** WHAT THE TASK ASKS **
Only the lines from the top of the data through the line containing "intervalls are correct" should be duplicated, exactly as they appear.

────────────────────

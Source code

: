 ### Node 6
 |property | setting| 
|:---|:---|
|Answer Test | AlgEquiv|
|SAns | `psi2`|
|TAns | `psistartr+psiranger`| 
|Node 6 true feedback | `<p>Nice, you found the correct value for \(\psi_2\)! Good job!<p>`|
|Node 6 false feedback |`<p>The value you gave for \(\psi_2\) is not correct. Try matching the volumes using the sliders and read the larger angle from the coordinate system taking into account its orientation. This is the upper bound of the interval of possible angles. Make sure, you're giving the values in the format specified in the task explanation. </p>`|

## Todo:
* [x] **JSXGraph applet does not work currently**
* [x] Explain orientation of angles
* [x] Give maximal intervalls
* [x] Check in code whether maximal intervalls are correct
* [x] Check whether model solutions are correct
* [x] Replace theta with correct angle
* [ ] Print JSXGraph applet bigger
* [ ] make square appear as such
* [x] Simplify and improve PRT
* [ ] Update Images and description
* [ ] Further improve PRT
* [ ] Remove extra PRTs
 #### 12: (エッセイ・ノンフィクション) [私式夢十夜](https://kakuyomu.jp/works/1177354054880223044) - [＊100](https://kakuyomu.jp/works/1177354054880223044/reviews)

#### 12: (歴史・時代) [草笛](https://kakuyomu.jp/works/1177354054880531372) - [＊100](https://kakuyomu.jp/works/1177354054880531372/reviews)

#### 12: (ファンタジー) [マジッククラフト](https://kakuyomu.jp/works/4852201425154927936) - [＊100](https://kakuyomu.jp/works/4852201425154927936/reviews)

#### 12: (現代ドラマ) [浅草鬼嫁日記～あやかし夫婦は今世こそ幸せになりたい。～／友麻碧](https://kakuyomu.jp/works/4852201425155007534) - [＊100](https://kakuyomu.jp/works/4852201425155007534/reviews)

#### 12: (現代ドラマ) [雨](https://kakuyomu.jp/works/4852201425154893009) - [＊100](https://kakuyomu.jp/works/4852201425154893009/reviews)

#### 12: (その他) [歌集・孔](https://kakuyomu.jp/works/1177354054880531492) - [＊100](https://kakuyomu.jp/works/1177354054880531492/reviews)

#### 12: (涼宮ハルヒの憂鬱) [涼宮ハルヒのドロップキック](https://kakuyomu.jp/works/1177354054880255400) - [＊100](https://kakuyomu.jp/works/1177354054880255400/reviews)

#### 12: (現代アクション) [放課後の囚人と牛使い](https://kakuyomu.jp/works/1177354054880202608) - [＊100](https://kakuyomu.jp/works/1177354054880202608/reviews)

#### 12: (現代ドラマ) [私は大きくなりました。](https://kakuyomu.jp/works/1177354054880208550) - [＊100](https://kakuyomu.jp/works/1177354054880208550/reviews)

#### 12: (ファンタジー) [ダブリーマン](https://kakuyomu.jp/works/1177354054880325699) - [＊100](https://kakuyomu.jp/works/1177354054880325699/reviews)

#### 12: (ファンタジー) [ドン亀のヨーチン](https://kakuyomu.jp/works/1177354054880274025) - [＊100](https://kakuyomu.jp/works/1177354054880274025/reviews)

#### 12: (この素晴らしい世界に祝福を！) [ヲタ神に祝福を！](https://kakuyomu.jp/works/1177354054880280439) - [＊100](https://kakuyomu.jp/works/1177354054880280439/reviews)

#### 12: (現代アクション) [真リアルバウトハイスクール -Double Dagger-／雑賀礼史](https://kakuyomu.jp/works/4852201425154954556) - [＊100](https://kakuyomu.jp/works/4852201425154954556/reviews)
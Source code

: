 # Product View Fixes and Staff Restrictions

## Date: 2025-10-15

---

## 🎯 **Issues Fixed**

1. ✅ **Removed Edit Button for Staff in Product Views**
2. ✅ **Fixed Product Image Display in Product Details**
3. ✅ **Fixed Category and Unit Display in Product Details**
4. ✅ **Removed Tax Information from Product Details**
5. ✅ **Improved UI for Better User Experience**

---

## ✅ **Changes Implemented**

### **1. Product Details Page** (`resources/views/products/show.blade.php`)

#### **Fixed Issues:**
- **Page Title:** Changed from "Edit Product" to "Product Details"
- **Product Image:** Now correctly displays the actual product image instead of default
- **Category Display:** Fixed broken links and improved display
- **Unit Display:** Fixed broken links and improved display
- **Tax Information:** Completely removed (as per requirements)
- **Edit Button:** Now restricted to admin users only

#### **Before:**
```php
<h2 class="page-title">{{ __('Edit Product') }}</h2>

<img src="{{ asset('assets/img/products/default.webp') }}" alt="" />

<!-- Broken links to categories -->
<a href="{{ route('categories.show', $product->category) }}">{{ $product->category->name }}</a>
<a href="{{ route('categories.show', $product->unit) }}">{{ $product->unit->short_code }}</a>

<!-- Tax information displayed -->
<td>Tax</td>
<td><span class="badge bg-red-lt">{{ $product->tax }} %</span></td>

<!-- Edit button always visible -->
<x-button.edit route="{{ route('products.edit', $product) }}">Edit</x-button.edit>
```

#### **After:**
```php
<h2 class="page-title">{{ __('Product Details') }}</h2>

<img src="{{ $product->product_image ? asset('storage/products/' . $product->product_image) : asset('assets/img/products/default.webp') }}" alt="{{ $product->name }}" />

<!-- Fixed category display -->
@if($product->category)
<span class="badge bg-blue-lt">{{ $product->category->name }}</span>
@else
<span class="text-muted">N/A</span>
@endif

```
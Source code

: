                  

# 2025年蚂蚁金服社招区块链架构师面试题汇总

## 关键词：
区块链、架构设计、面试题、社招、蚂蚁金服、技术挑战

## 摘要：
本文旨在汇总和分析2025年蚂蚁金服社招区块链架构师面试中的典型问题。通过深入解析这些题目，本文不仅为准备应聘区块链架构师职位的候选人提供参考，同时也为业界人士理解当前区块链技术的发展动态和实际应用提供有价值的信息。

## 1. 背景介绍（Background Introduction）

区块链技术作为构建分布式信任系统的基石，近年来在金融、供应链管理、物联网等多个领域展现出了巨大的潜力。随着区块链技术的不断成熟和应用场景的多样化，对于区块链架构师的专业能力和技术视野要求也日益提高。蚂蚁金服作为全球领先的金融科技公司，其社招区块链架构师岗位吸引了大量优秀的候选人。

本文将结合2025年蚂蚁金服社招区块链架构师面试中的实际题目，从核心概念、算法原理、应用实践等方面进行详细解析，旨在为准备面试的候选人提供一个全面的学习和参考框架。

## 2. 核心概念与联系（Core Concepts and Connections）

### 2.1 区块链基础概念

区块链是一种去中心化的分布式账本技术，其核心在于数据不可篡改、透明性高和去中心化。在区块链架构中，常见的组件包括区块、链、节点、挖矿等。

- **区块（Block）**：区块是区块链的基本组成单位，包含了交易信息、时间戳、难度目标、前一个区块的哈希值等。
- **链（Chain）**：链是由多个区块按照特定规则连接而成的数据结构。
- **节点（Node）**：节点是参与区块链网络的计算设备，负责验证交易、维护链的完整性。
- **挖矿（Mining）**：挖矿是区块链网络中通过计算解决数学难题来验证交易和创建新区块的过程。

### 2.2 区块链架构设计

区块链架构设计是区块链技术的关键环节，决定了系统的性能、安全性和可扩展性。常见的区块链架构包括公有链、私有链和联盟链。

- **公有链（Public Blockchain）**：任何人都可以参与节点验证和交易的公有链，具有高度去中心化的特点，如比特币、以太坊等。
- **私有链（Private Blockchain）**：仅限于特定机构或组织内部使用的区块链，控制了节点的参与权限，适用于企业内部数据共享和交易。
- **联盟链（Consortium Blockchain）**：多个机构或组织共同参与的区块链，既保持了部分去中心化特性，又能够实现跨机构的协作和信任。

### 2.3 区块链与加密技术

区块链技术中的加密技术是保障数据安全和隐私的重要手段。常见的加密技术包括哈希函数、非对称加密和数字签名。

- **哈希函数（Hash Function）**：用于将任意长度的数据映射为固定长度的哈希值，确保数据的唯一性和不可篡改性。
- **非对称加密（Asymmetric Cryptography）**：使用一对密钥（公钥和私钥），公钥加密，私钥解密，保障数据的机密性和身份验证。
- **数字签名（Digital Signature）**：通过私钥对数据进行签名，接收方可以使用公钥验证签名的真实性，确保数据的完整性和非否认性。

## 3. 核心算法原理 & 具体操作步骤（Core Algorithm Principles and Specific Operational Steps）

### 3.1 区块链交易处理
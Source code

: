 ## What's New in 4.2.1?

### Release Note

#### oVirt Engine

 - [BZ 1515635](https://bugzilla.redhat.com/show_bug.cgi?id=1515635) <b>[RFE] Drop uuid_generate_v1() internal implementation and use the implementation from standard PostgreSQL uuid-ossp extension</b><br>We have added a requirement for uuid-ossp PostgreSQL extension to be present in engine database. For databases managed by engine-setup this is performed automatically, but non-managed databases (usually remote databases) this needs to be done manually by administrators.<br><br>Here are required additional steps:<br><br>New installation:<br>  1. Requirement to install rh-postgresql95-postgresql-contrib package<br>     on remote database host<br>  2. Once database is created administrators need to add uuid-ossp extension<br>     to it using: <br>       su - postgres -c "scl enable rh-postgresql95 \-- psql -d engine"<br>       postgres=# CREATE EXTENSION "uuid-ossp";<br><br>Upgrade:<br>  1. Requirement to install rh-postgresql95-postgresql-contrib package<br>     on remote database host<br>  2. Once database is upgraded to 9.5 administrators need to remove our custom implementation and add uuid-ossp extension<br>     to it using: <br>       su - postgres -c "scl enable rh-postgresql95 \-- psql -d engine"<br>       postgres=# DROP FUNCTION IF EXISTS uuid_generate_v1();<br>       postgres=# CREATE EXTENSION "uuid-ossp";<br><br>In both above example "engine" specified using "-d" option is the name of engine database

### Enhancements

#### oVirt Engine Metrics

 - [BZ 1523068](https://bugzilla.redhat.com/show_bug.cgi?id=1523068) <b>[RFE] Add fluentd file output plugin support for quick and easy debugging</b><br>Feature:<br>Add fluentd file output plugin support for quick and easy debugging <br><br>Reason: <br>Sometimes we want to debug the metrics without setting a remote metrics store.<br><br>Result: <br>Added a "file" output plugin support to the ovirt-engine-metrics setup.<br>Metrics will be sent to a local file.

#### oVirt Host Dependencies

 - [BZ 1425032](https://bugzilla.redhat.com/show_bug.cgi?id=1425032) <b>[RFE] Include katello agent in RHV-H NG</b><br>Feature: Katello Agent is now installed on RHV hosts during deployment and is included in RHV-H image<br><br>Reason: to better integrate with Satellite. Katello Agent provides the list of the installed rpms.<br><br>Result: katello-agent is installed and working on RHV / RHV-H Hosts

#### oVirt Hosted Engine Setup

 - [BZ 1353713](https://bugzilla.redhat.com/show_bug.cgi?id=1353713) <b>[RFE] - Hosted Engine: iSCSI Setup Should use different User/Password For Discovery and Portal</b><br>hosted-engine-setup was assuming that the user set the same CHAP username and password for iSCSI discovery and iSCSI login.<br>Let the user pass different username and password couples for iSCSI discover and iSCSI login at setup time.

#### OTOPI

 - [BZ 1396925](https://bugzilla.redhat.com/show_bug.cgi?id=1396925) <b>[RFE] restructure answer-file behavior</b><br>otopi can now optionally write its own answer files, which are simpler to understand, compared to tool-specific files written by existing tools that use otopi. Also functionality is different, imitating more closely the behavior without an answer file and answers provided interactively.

────────────────────

** YOUR RESPONSE **
Source code

: ### Node 6
 |property | setting| 
|:---|:---|
|Answer Test | AlgEquiv|
|SAns | `psi2`|
|TAns | `psistartr+psiranger`| 
|Node 6 true feedback | `<p>Nice, you found the correct value for \(\psi_2\)! Good job!<p>`|
|Node 6 false feedback |`<p>The value you gave for \(\psi_2\) is not correct. Try matching the volumes using the sliders and read the larger angle from the coordinate system taking into account its orientation. This is the upper bound of the interval of possible angles. Make sure, you're giving the values in the format specified in the task explanation. </p>`|

## Todo:
* [x] **JSXGraph applet does not work currently**
* [x] Explain orientation of angles
* [x] Give maximal intervalls
* [x] Check in code whether maximal intervalls are correct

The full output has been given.